Коврин засмеялся. Егор Семенович открыл дверь, чтобы выйти, и остановился на пороге.

— Если бы у тебя с Таней сын родился, то я бы из него садовода сделал, — сказал он, подумав. — Впрочем, сие есть мечтание пустое… Спокойной ночи.

Оставшись один, Коврин лег поудобнее и принялся за статьи. У одной было такое заглавие: "О промежуточной культуре", у другой: "Несколько слов по поводу заметки г. Z. о перештыковке почвы под новый сад", у третьей: "Еще об окулировке спящим глазком" — и все в таком роде. Но какой непокойный, неровный тон, какой нервный, почти болезненный задор! Вот статья, кажется, с самым мирным заглавием и безразличным содержанием: говорится в ней о русской антоновской яблоне. Но начинает ее Егор Семеныч с "audiatur altera pars" ["пусть выслушают другую сторону" (лат.)] и кончает — "sapienti sat" ["умному достаточно" (лат.)], а между этими изречениями целый фонтан разных ядовитых слов по адресу "ученого невежества наших патентованных гг. садоводов, наблюдающих природу с высоты своих кафедр", или г. Гоше, "успех которого создан профанами и дилетантами", и тут же некстати натянутое и неискреннее сожаление, что мужиков, ворующих фрукты и ломающих при этом деревья, уже нельзя драть розгами.

"Дело красивое, милое, здоровое, но и тут страсти и война, — подумал Коврин. — Должно быть, везде и на всех поприщах идейные люди нервны и отличаются повышенной чувствительностью. Вероятно, это так нужно".

Он вспомнил про Таню, которой так нравятся статьи Егора Семеныча. Небольшого роста, бледная, тощая, так что ключицы видно; глаза широко раскрытые, темные, умные, все куда-то вглядываются и чего-то ищут; походка, как у отца, мелкая, торопливая. Она много говорит, любит поспорить, и при этом всякую даже незначительную фразу сопровождает выразительною мимикой и жестикуляцией. Должно быть, нервна в высшей степени.

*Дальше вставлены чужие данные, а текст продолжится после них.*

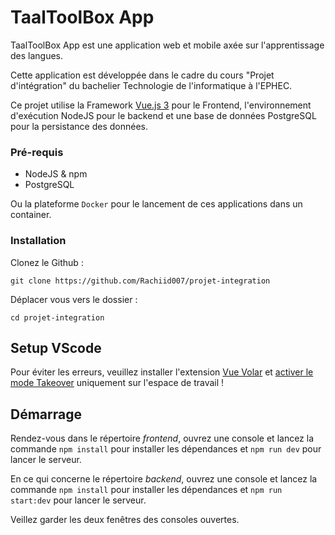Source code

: # TaalToolBox App

TaalToolBox App est une application web et mobile axée sur l'apprentissage des langues.

Cette application est développée dans le cadre du cours "Projet d'intégration" du bachelier Technologie de l'informatique à l'EPHEC.

Ce projet utilise la Framework [Vue.js 3](https://vuejs.org/) pour le Frontend, l'environnement
d'exécution NodeJS pour le backend et une base de données PostgreSQL pour la persistance des données.

### Pré-requis

- NodeJS & npm
- PostgreSQL

Ou la plateforme `Docker` pour le lancement de ces applications dans un container.

### Installation

Clonez le Github :

```
git clone https://github.com/Rachiid007/projet-integration
```

Déplacer vous vers le dossier :

```
cd projet-integration
```

## Setup VScode

Pour éviter les erreurs, veuillez installer l'extension [Vue Volar](https://marketplace.visualstudio.com/items?itemName=Vue.volar) et [activer le mode Takeover](https://vuejs.org/guide/typescript/overview.html#volar-takeover-mode) uniquement sur l'espace de travail !

## Démarrage

Rendez-vous dans le répertoire _frontend_, ouvrez une console et lancez la commande `npm install` pour installer les dépendances et `npm run dev` pour lancer le serveur.

En ce qui concerne le répertoire _backend_, ouvrez une console et lancez la commande `npm install` pour installer les dépendances et `npm run start:dev` pour lancer le serveur.

Veillez garder les deux fenêtres des consoles ouvertes.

Коврин стал читать дальше, но ничего не понял и бросил. Приятное возбуждение, то самое, с каким он давеча танцевал мазурку и слушал музыку, теперь томило его и вызывало в нем множество мыслей. Он поднялся и стал ходить по комнате, думая о черном монахе. Ему пришло в голову, что если этого странного, сверхъестественного монаха видел только он один, то, значит, он болен и дошел уже до галлюцинаций. Это соображение испугало его, но не надолго.

"Но ведь мне хорошо, и я никому не делаю зла; значит, в моих галлюцинациях нет ничего дурного", — подумал он, и ему опять стало хорошо.

Он сел на диван и обнял голову руками, сдерживая непонятную радость, наполнявшую все его существо, потом опять прошелся и сел за работу. Но мысли, которые он вычитывал из книги, не удовлетворяли его. Ему хотелось чего-то гигантского, необъятного, поражающего. Под утро он разделся и нехотя лег в постель: надо же было спать!